# [Problem to solve]
The lines to copy from the data below are those that hold the string "Bootstrap".

# [Data under study]

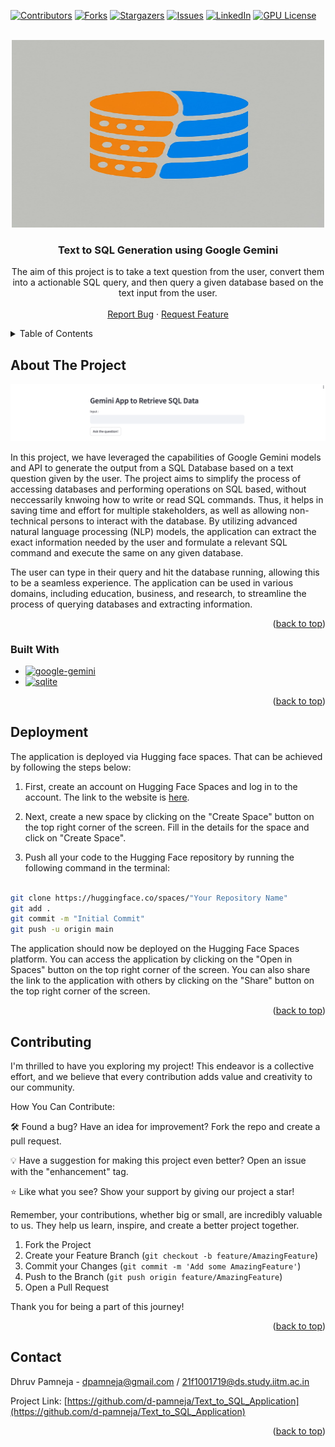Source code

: <a name="readme-top"></a>

[![Contributors][contributors-shield]][contributors-url]
[![Forks][forks-shield]][forks-url]
[![Stargazers][stars-shield]][stars-url]
[![Issues][issues-shield]][issues-url]
[![LinkedIn][linkedin-shield]][linkedin-url]
[![GPU License][license-shield]][license-url]



<!-- PROJECT LOGO -->
<br />
<div align="center">
  <a href="https://github.com/d-pamneja/Text_to_SQL_Application">
    <img src="static/logo.jpg" alt="Logo" width="500" height="300">
  </a>

<h3 align="center">Text to SQL Generation using Google Gemini</h3>

  <p align="center">
    The aim of this project is to take a text question from the user, convert them into a actionable SQL query, and then query a given database based on the text input from the user.
    <br />
    <br />
    <a href="https://github.com/d-pamneja/Text_to_SQL_Application/issues">Report Bug</a>
    ·
    <a href="https://github.com/d-pamneja/Text_to_SQL_Application/issues">Request Feature</a>
  </p>
</div>



<!-- TABLE OF CONTENTS -->
<details>
  <summary>Table of Contents</summary>
  <ol>
    <li>
      <a href="#about-the-project">About The Project</a>
      <ul>
        <li><a href="#built-with">Built With</a></li>
      </ul>
    </li>
    <li><a href="#deployment">Deployment</a></li>
    <li><a href="#contributing">Contributing</a></li>
    <li><a href="#contact">Contact</a></li>
  </ol>
</details>



<!-- ABOUT THE PROJECT -->
## About The Project

[![Product Name Screen Shot][product-screenshot]](https://example.com)

In this project, we have leveraged the capabilities of Google Gemini models and API to generate the output from a SQL Database based on a text question given by the user. The project aims to simplify the process of accessing databases and performing operations on SQL based, without neccessarily knwoing how to write or read SQL commands. Thus, it helps in saving time and effort for multiple stakeholders, as well as allowing non-technical persons to interact with the database. By utilizing advanced natural language processing (NLP) models, the application can extract the exact information needed by the user and formulate a relevant SQL command and execute the same on any given database. 

The user can type in their query and hit the database running, allowing this to be a seamless experience. The application can be used in various domains, including education, business, and research, to streamline the process of querying databases and extracting information.

<p align="right">(<a href="#readme-top">back to top</a>)</p>



### Built With


* [![google-gemini][google-gemini]][google-gemini-url]
* [![sqlite][sqlite]][sqlite-url]

<p align="right">(<a href="#readme-top">back to top</a>)</p>



<!-- DEPLOYMENT -->
## Deployment
The application is deployed via Hugging face spaces. That can be achieved by following the steps below:

1. First, create an account on Hugging Face Spaces and log in to the account. The link to the website is [here](https://huggingface.co/spaces).

2. Next, create a new space by clicking on the "Create Space" button on the top right corner of the screen. Fill in the details for the space and click on "Create Space".

3. Push all your code to the Hugging Face repository by running the following command in the terminal:

```sh

git clone https://huggingface.co/spaces/"Your Repository Name"
git add .
git commit -m "Initial Commit"
git push -u origin main

``` 

The application should now be deployed on the Hugging Face Spaces platform. You can access the application by clicking on the "Open in Spaces" button on the top right corner of the screen. You can also share the link to the application with others by clicking on the "Share" button on the top right corner of the screen.


<p align="right">(<a href="#readme-top">back to top</a>)</p>

<!-- CONTRIBUTING -->
## Contributing

I'm thrilled to have you exploring my project! This endeavor is a collective effort, and we believe that every contribution adds value and creativity to our community.

How You Can Contribute:

🛠️ Found a bug? Have an idea for improvement? Fork the repo and create a pull request.

💡 Have a suggestion for making this project even better? Open an issue with the "enhancement" tag.

⭐ Like what you see? Show your support by giving our project a star!

Remember, your contributions, whether big or small, are incredibly valuable to us. They help us learn, inspire, and create a better project together.


1. Fork the Project
2. Create your Feature Branch (`git checkout -b feature/AmazingFeature`)
3. Commit your Changes (`git commit -m 'Add some AmazingFeature'`)
4. Push to the Branch (`git push origin feature/AmazingFeature`)
5. Open a Pull Request

Thank you for being a part of this journey!

<p align="right">(<a href="#readme-top">back to top</a>)</p>



<!-- CONTACT -->
## Contact

Dhruv Pamneja - dpamneja@gmail.com / 21f1001719@ds.study.iitm.ac.in

Project Link: [https://github.com/d-pamneja/Text_to_SQL_Application](https://github.com/d-pamneja/Text_to_SQL_Application)

<p align="right">(<a href="#readme-top">back to top</a>)</p>



<!-- MARKDOWN LINKS & IMAGES -->
<!-- https://www.markdownguide.org/basic-syntax/#reference-style-links -->
[contributors-shield]: https://img.shields.io/github/contributors/d-pamneja/Text_to_SQL_Application.svg?style=for-the-badge
[contributors-url]: https://github.com/d-pamneja/Text_to_SQL_Application/graphs/contributors
[forks-shield]: https://img.shields.io/github/forks/d-pamneja/Text_to_SQL_Application.svg?style=for-the-badge
[forks-url]: https://github.com/d-pamneja/Text_to_SQL_Application/network/members
[stars-shield]: https://img.shields.io/github/stars/d-pamneja/Text_to_SQL_Application.svg?style=for-the-badge
[stars-url]: https://github.com/d-pamneja/Text_to_SQL_Application/stargazers
[issues-shield]: https://img.shields.io/github/issues/d-pamneja/Text_to_SQL_Application.svg?style=for-the-badge
[issues-url]: https://github.com/d-pamneja/Text_to_SQL_Application/issues
[license-shield]: https://img.shields.io/github/license/d-pamneja/Text_to_SQL_Application.svg?style=for-the-badge
[license-url]: LICENSE
[linkedin-shield]: https://img.shields.io/badge/-LinkedIn-black.svg?style=for-the-badge&logo=linkedin&colorB=555
[linkedin-url]: https://www.linkedin.com/in/dhruv-pamneja-3b8432187/
[product-screenshot]: static/screenshot.png
[Next.js]: https://img.shields.io/badge/next.js-000000?style=for-the-badge&logo=nextdotjs&logoColor=white
[Next-url]: https://nextjs.org/
[React.js]: https://img.shields.io/badge/React-20232A?style=for-the-badge&logo=react&logoColor=61DAFB
[React-url]: https://reactjs.org/
[Vue.js]: https://img.shields.io/badge/Vue.js-35495E?style=for-the-badge&logo=vuedotjs&logoColor=4FC08D
[Vue-url]: https://vuejs.org/
[Angular.io]: https://img.shields.io/badge/Angular-DD0031?style=for-the-badge&logo=angular&logoColor=white
[Angular-url]: https://angular.io/
[Svelte.dev]: https://img.shields.io/badge/Svelte-4A4A55?style=for-the-badge&logo=svelte&logoColor=FF3E00
[Svelte-url]: https://svelte.dev/
[Laravel.com]: https://img.shields.io/badge/Laravel-FF2D20?style=for-the-badge&logo=laravel&logoColor=white
[Laravel-url]: https://laravel.com
[Bootstrap.com]: https://img.shields.io/badge/Bootstrap-563D7C?style=for-the-badge&logo=bootstrap&logoColor=white
[Bootstrap-url]: https://getbootstrap.com
[JQuery.com]: https://img.shields.io/badge/jQuery-0769AD?style=for-the-badge&logo=jquery&logoColor=white
[JQuery-url]: https://jquery.com 
[Pandas]: https://img.shields.io/badge/pandas-%23150458.svg?style=for-the-badge&logo=pandas&logoColor=white
[Pandas-url]: https://pandas.pydata.org
[scikit-learn]: https://img.shields.io/badge/scikit--learn-%23F7931E.svg?style=for-the-badge&logo=scikit-learn&logoColor=white
[scikit-learn-url]: https://scikit-learn.org/stable/
[openai]: https://img.shields.io/badge/OpenAI-5A5A5A?style=for-the-badge&logo=openai&logoColor=white
[openai-url]: https://openai.com
[langchain]: https://img.shields.io/badge/Langchain-FF2D20?style=for-the-badge&logo=langchain&logoColor=white
[langchain-url]: https://langchain.com
[google-gemini]: https://img.shields.io/badge/Google_Gemini-FF2D20?style=for-the-badge&logo=google&logoColor=white
[google-gemini-url]: https://gemini.google.com/app/bdfb4a3a241df0d4
[sqlite]: https://img.shields.io/badge/SQLite-07405E?style=for-the-badge&logo=sqlite&logoColor=white
[sqlite-url]: https://www.sqlite.org/index.html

# [Completed task]
[Bootstrap.com]: https://img.shields.io/badge/Bootstrap-563D7C?style=for-the-badge&logo=bootstrap&logoColor=white
[Bootstrap-url]: https://getbootstrap.com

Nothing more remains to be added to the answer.